El calor era sofocante, un calor de verano, aplastante, insoportable. Con Manu nos refugiamos en el patio con unas cervezas y luego decidimos dar un paseo por el parque con las dos perras: Martina y Prexes. Encontramos un lugar agradable bajo la sombra, pero Marti no tardó en inquietarse: ladraba, se movía sin parar, tironeando la correa. El parque estaba abarrotado. La tomé y me puse a caminar con ella para calmarla. De paso, aproveché de orinar cerca de Baquedano antes de regresar. En el centro del parque, la multitud se agolpaba alrededor de un escenario donde algunos comediantes hacían stand-up.
Una vez fui al parque a ver stand-up. A P. le gustaba mucho hacer ese tipo de cosas juntos. Solo pude acompañarla una vez porque trabajaba los domingos. Ahora ya no, cambié ese turno por los martes, aprovechando las vacaciones de la escuela. A veces pienso que me habría gustado venir más seguido con ella. Creo que esas cosas eran importantes para P. Hay muchas cosas de las que me arrepiento. A veces me pesa haberla conocido. Otras veces, en cambio, me siento agradecido de que haya estado en mi vida.

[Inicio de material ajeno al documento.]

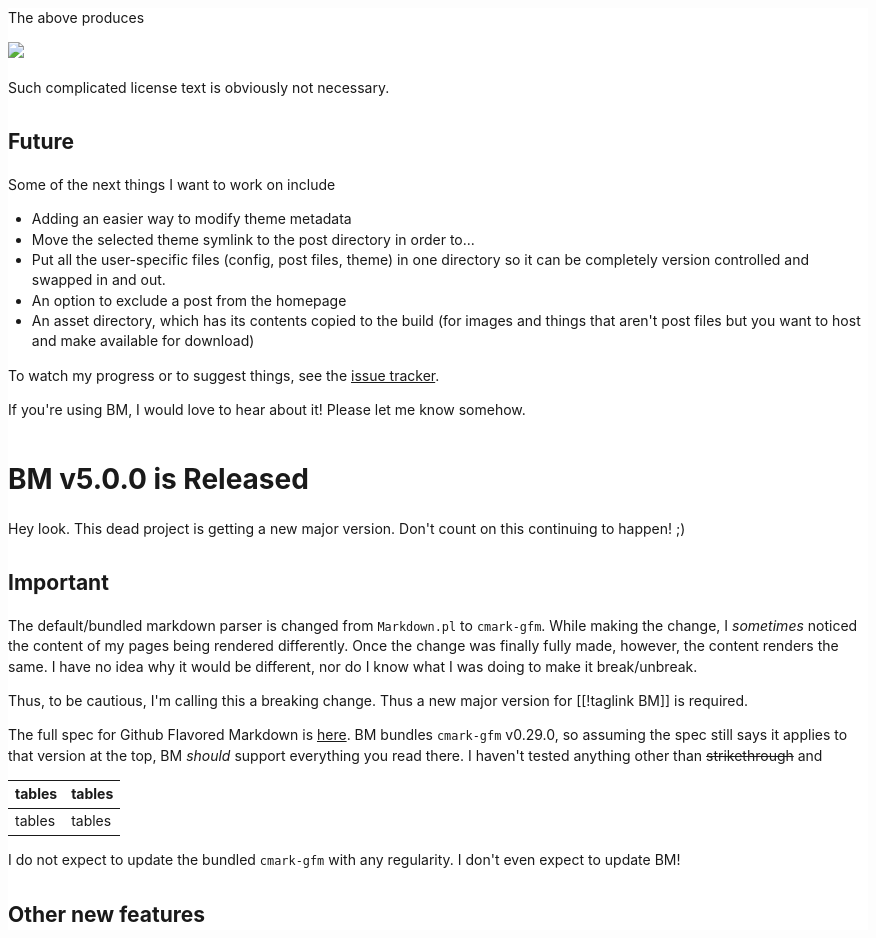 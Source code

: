 The above produces

<a href='https://creativecommons.org/licenses/by-sa/4.0/'>
<img src='https://licensebuttons.net/l/by-sa/4.0/80x15.png'/></a>

Such complicated license text is obviously not necessary.

## Future

Some of the next things I want to work on include

- Adding an easier way to modify theme metadata
- Move the selected theme symlink to the post directory in order to...
- Put all the user-specific files (config, post files, theme) in one directory
  so it can be completely version controlled and swapped in and out.
- An option to exclude a post from the homepage
- An asset directory, which has its contents copied to the build (for images and
  things that aren't post files but you want to host and make available for
  download)

To watch my progress or to suggest things, see the [issue tracker][issues].

If you're using BM, I would love to hear about it! Please let me know somehow.

# BM v5.0.0 is Released
Hey look. This dead project is getting a new major version. Don't count on this
continuing to happen! ;)

## Important

The default/bundled markdown parser is changed from `Markdown.pl` to
`cmark-gfm`.  While making the change, I *sometimes* noticed the content of my
pages being rendered differently. Once the change was finally fully made,
however, the content renders the same. I have no idea why it would be
different, nor do I know what I was doing to make it break/unbreak.

Thus, to be cautious, I'm calling this a breaking change. Thus a new major
version for [[!taglink BM]] is required.

The full spec for Github Flavored Markdown is
[here](https://github.github.com/gfm/). BM bundles `cmark-gfm` v0.29.0, so
assuming the spec still says it applies to that version at the top, BM *should*
support everything you read there. I haven't tested anything other than
~~strikethrough~~ and 

| tables | tables |
|--------|--------|
| tables | tables |

I do not expect to update the bundled `cmark-gfm` with any regularity. I don't
even expect to update BM!

## Other new features


[changelog]: https://gogs.system33.pw/mello/bm/src/master/CHANGELOG.md#v400---2017-01-29
[issues]: https://gogs.system33.pw/mello/bm/issues
[wikitheme]: https://gogs.system33.pw/mello/bm/wiki/Home#theme-selection
[wikitheming]: https://gogs.system33.pw/mello/bm/wiki/Theming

Marti tiró de la correa, ansiosa por volver al parque y reencontrarse con Manu. Al acercarme, a un costado, sentada bajo la sombra sobre el pasto, noté a una amiga de P. Apenas giré la cabeza, ahí estaba ella. Me miró con una sonrisa que parecía incómoda, lejos de transmitir alegría o simpatía. Fue un gesto breve, casi forzado. Desvié la mirada rápidamente y me fijé en el chico que estaba junto a ella, pegado a su brazo, absorto mirando hacia el escenario.
Esa fue la imagen que necesitaba para entender que P. ya no estaba conmigo, que no me amaba. Yo seguía queriéndola, pero P. quería al chico, y probablemente el chico amaba a otra persona. Es triste, pero así funciona el amor, siempre desacompasado. A P. le bastaron dos semanas para superar lo nuestro, mientras yo, seguramente, nunca lo haré.
Al día siguiente, me levanté como pude y decidí gastar todo el dinero que me quedaba, aunque no era mucho. Fui a una tienda y compré un pantalón negro de lino, un blazer negro a juego, una camisa blanca impecable y la corbata más hermosa que había visto en mi vida: roja, tejida, de un burdeo profundo con delicados detalles blancos.
Llegué a casa y me vestí con todo lo que había comprado. Nunca me había sentido tan elegante frente al espejo; era como verme por primera vez. Entré a mi pieza y noté que todo estaba en su lugar, salvo la corbata, que colgaba de una viga en el patio de la casa.